Gegenwärtig bieten sich die Holzkonstruktionen nicht nur aus ökologischer Sicht an.  Vorteile ergeben sich auch beim Thema Elektromobilität.


„Bei der Elektromobilität zeichnet sich ab, dass die Modellwechsel häufiger sein werden als gegenwärtig. Da wir in der Lage sind, flexibel auf neue Bauteile zu reagieren, können wir davon profitieren.“

Christoph Alt, Mitgründer von Ligenium


Ähnlich wie bei einem Legobaukasten lasse sich der Ladungsträger je nach Anforderung ganz unkompliziert und schnell neu zusammenbauen, so Alt. 
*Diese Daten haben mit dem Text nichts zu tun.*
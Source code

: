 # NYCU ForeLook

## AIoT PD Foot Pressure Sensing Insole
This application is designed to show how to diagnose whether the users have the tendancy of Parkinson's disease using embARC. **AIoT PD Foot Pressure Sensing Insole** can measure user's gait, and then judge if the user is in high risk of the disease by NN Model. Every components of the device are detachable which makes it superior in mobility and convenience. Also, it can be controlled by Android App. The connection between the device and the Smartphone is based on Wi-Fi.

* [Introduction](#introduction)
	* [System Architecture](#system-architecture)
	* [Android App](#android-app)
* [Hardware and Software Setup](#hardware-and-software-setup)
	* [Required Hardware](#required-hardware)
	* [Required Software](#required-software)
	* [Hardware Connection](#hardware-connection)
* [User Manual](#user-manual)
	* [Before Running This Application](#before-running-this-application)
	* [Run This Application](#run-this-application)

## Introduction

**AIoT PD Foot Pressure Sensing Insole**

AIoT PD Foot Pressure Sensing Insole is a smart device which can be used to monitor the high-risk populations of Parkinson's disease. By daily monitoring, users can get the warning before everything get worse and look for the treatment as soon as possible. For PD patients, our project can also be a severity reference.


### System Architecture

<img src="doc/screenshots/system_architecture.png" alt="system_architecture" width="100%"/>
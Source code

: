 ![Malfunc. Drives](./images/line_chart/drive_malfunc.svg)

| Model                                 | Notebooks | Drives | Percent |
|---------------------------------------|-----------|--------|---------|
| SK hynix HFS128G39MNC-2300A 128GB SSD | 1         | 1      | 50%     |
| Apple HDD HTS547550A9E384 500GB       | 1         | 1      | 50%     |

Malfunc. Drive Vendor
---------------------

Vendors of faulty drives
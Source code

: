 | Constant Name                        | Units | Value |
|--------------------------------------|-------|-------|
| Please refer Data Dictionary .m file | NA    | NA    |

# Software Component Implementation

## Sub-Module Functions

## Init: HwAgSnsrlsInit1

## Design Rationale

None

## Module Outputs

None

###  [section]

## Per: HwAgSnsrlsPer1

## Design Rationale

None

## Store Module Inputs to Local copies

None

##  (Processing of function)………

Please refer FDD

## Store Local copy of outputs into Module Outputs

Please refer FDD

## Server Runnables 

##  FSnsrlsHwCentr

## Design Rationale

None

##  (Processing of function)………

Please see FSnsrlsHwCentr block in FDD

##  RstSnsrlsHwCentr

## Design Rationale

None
Auf dieser Draufsicht sind gut die verschiedenenen Module des „ligShuttle“ zu erkennen. Foto: Eric Fresia für Ligenium

5G-Funkwellen werden nicht gedämpft

Obwohl es sich bei den Ladungsträgern um Holz handelt, muss sich trotzdem niemand Sorgen wegen des Brandschutzes machen. Zum einen gebe es die Möglichkeit schwer entflammbare Werkstoffe einzusetzen, zum anderen sei die Holzstruktur grundsätzlich recht robust. „Stahl brennt zwar nicht, aber verliert, wie zum Beispiel beim World Trade Center zu sehen war, ab einer bestimmten Temperatur seine Struktur. Brennt hingegen ein Fachwerkhaus, bildet sich um den Balken eine Verkokungsschicht, aber solange er nicht so stark abbrennt, dass er bricht, bleibt die Struktur intakt, entkräftet Christoph Alt ein gängiges Vorurteil und verweist gleichzeitig auf einen weiteren Vorzug von Holz: „In den vollautomatischen Fabriken wäre es problematisch, wenn die 5G-Funkwellen gestört werden. Mit Holz ist das kein Problem, weil es die Funksignale nicht dämpft.“

Gestiegener Holzpreis derzeit kein Problem

Die Zeichen stehen somit weiter auf Wachstum. Ändern kann daran auch der rasant gestiegene Holzpreis nichts. „Teuer geworden ist vor allem das auf dem Bau verwendete Nadelholz. Wir benötigen eher Holzwerkstoffe aus Laubhölzern wie beispielsweise Birke oder Buche.“ In diesem Segment habe sich der Holzpreis nicht verdoppelt. Einen Anstieg von 30 bis 50 Prozent habe es aber auch hier gegeben. „Wir haben deshalb vorgesorgt und ausreichend eingedeckt“, verrät Christoph Alt. Gemeinsam mit seinen Kollegen hat er sich für die nächsten Jahre große Ziele gesetzt: „Wir möchten unser System als neuen Logistikstandard etablieren, ganz gleich, ob es sich um den Transport von Autoteilen oder eines Kühlschranks handelt.“ 

Stephan Hönigschmid

Ligenium – kurz und knapp 

Ligenium wurde 2018 als Ausgründung der Professur Fördertechnik gegründet. Der Name setzt sich aus dem lateinischen Wort für Holz, „Lignum“ und dem Wort für Begabung, geistreiche Erfindung, „Ingenium“, zusammen.